● TO DO:
Return the entries below in their exact form, leaving the pictures out.

● THE DATA:
((
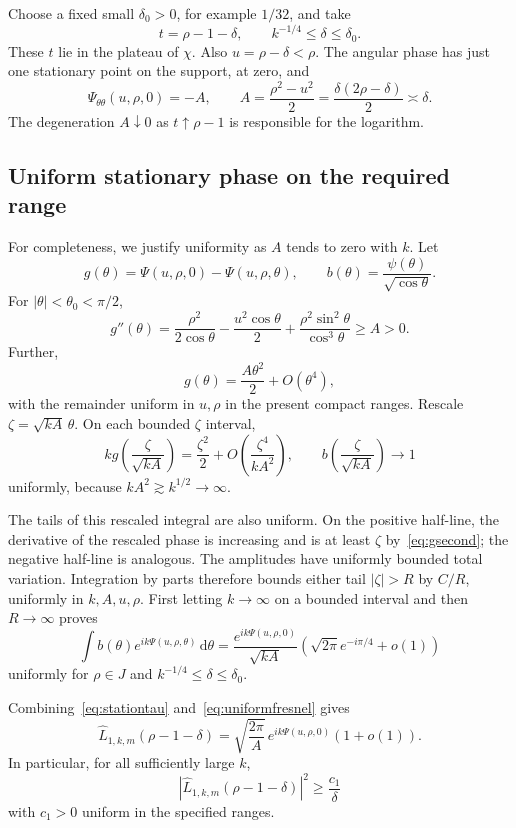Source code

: \documentclass[11pt,a4paper]{article}
\theoremstyle{remark}
\newcommand{\abs}[1]{\left\lvert #1\right\rvert}
\newcommand{\dd}{\,\mathrm d}
\begin{document}
Choose a fixed small $\delta_0>0$, for example $1/32$, and take
\[
 t=\rho-1-\delta,\qquad k^{-1/4}\le\delta\le\delta_0.
\]
These $t$ lie in the plateau of $\chi$. Also $u=\rho-\delta<\rho$. The angular phase has just one stationary point on the support, at zero, and
\[
 \Psi_{\theta\theta}(u,\rho,0)=-A,
 \qquad A=\frac{\rho^2-u^2}{2}
       =\frac{\delta(2\rho-\delta)}2\asymp\delta.
\]
The degeneration $A\downarrow0$ as $t\uparrow\rho-1$ is responsible for the logarithm.

\subsection{Uniform stationary phase on the required range}

For completeness, we justify uniformity as $A$ tends to zero with $k$. Let
\[
 g(\theta)=\Psi(u,\rho,0)-\Psi(u,\rho,\theta),\qquad
 b(\theta)=\frac{\psi(\theta)}{\sqrt{\cos\theta}}.
\]
For $|\theta|<\theta_0<\pi/2$,
\begin{equation}\label{eq:gsecond}
 g''(\theta)=\frac{\rho^2}{2\cos\theta}
 -\frac{u^2\cos\theta}{2}
 +\frac{\rho^2\sin^2\theta}{\cos^3\theta}\ge A>0.
\end{equation}
Further,
\[
 g(\theta)=\frac{A\theta^2}{2}+O(\theta^4),
\]
with the remainder uniform in $u,\rho$ in the present compact ranges. Rescale $\zeta=\sqrt{kA}\,\theta$. On each bounded $\zeta$ interval,
\[
 kg\!\left(\frac\zeta{\sqrt{kA}}\right)
 =\frac{\zeta^2}{2}+O\!\left(\frac{\zeta^4}{kA^2}\right),
 \qquad b\!\left(\frac\zeta{\sqrt{kA}}\right)\to1
\]
uniformly, because $kA^2\gtrsim k^{1/2}\to\infty$.

The tails of this rescaled integral are also uniform. On the positive half-line, the derivative of the rescaled phase is increasing and is at least $\zeta$ by~\eqref{eq:gsecond}; the negative half-line is analogous. The amplitudes have uniformly bounded total variation. Integration by parts therefore bounds either tail $|\zeta|>R$ by $C/R$, uniformly in $k,A,u,\rho$. First letting $k\to\infty$ on a bounded interval and then $R\to\infty$ proves
\begin{equation}\label{eq:uniformfresnel}
 \int b(\theta)e^{ik\Psi(u,\rho,\theta)}\dd\theta
 =\frac{e^{ik\Psi(u,\rho,0)}}{\sqrt{kA}}
 \left(\sqrt{2\pi}e^{-i\pi/4}+o(1)\right)
\end{equation}
uniformly for $\rho\in J$ and $k^{-1/4}\le\delta\le\delta_0$.

Combining~\eqref{eq:stationtau} and~\eqref{eq:uniformfresnel} gives
\begin{equation}\label{eq:nystromasymp}
 \widehat L_{1,k,m}(\rho-1-\delta)
 =\sqrt{\frac{2\pi}{A}}\,e^{ik\Psi(u,\rho,0)}(1+o(1)).
\end{equation}
In particular, for all sufficiently large $k$,
\[
 \abs{\widehat L_{1,k,m}(\rho-1-\delta)}^2\ge\frac{c_1}{\delta}
\]
with $c_1>0$ uniform in the specified ranges.
\end{document}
))
● RESPONSE BELOW:
Source code

: \documentclass[11pt,a4paper]{article}
\theoremstyle{remark}
\newcommand{\abs}[1]{\left\lvert #1\right\rvert}
\newcommand{\dd}{\,\mathrm d}
\begin{document}
Choose a fixed small $\delta_0>0$, for example $1/32$, and take
\[
 t=\rho-1-\delta,\qquad k^{-1/4}\le\delta\le\delta_0.
\]
These $t$ lie in the plateau of $\chi$. Also $u=\rho-\delta<\rho$. The angular phase has just one stationary point on the support, at zero, and
\[
 \Psi_{\theta\theta}(u,\rho,0)=-A,
 \qquad A=\frac{\rho^2-u^2}{2}
       =\frac{\delta(2\rho-\delta)}2\asymp\delta.
\]
The degeneration $A\downarrow0$ as $t\uparrow\rho-1$ is responsible for the logarithm.

\subsection{Uniform stationary phase on the required range}

For completeness, we justify uniformity as $A$ tends to zero with $k$. Let
\[
 g(\theta)=\Psi(u,\rho,0)-\Psi(u,\rho,\theta),\qquad
 b(\theta)=\frac{\psi(\theta)}{\sqrt{\cos\theta}}.
\]
For $|\theta|<\theta_0<\pi/2$,
\begin{equation}\label{eq:gsecond}
 g''(\theta)=\frac{\rho^2}{2\cos\theta}
 -\frac{u^2\cos\theta}{2}
 +\frac{\rho^2\sin^2\theta}{\cos^3\theta}\ge A>0.
\end{equation}
Further,
\[
 g(\theta)=\frac{A\theta^2}{2}+O(\theta^4),
\]
with the remainder uniform in $u,\rho$ in the present compact ranges. Rescale $\zeta=\sqrt{kA}\,\theta$. On each bounded $\zeta$ interval,
\[
 kg\!\left(\frac\zeta{\sqrt{kA}}\right)
 =\frac{\zeta^2}{2}+O\!\left(\frac{\zeta^4}{kA^2}\right),
 \qquad b\!\left(\frac\zeta{\sqrt{kA}}\right)\to1
\]
uniformly, because $kA^2\gtrsim k^{1/2}\to\infty$.

The tails of this rescaled integral are also uniform. On the positive half-line, the derivative of the rescaled phase is increasing and is at least $\zeta$ by~\eqref{eq:gsecond}; the negative half-line is analogous. The amplitudes have uniformly bounded total variation. Integration by parts therefore bounds either tail $|\zeta|>R$ by $C/R$, uniformly in $k,A,u,\rho$. First letting $k\to\infty$ on a bounded interval and then $R\to\infty$ proves
\begin{equation}\label{eq:uniformfresnel}
 \int b(\theta)e^{ik\Psi(u,\rho,\theta)}\dd\theta
 =\frac{e^{ik\Psi(u,\rho,0)}}{\sqrt{kA}}
 \left(\sqrt{2\pi}e^{-i\pi/4}+o(1)\right)
\end{equation}
uniformly for $\rho\in J$ and $k^{-1/4}\le\delta\le\delta_0$.

Combining~\eqref{eq:stationtau} and~\eqref{eq:uniformfresnel} gives
\begin{equation}\label{eq:nystromasymp}
 \widehat L_{1,k,m}(\rho-1-\delta)
 =\sqrt{\frac{2\pi}{A}}\,e^{ik\Psi(u,\rho,0)}(1+o(1)).
\end{equation}
In particular, for all sufficiently large $k$,
\[
 \abs{\widehat L_{1,k,m}(\rho-1-\delta)}^2\ge\frac{c_1}{\delta}
\]
with $c_1>0$ uniform in the specified ranges.
\end{document}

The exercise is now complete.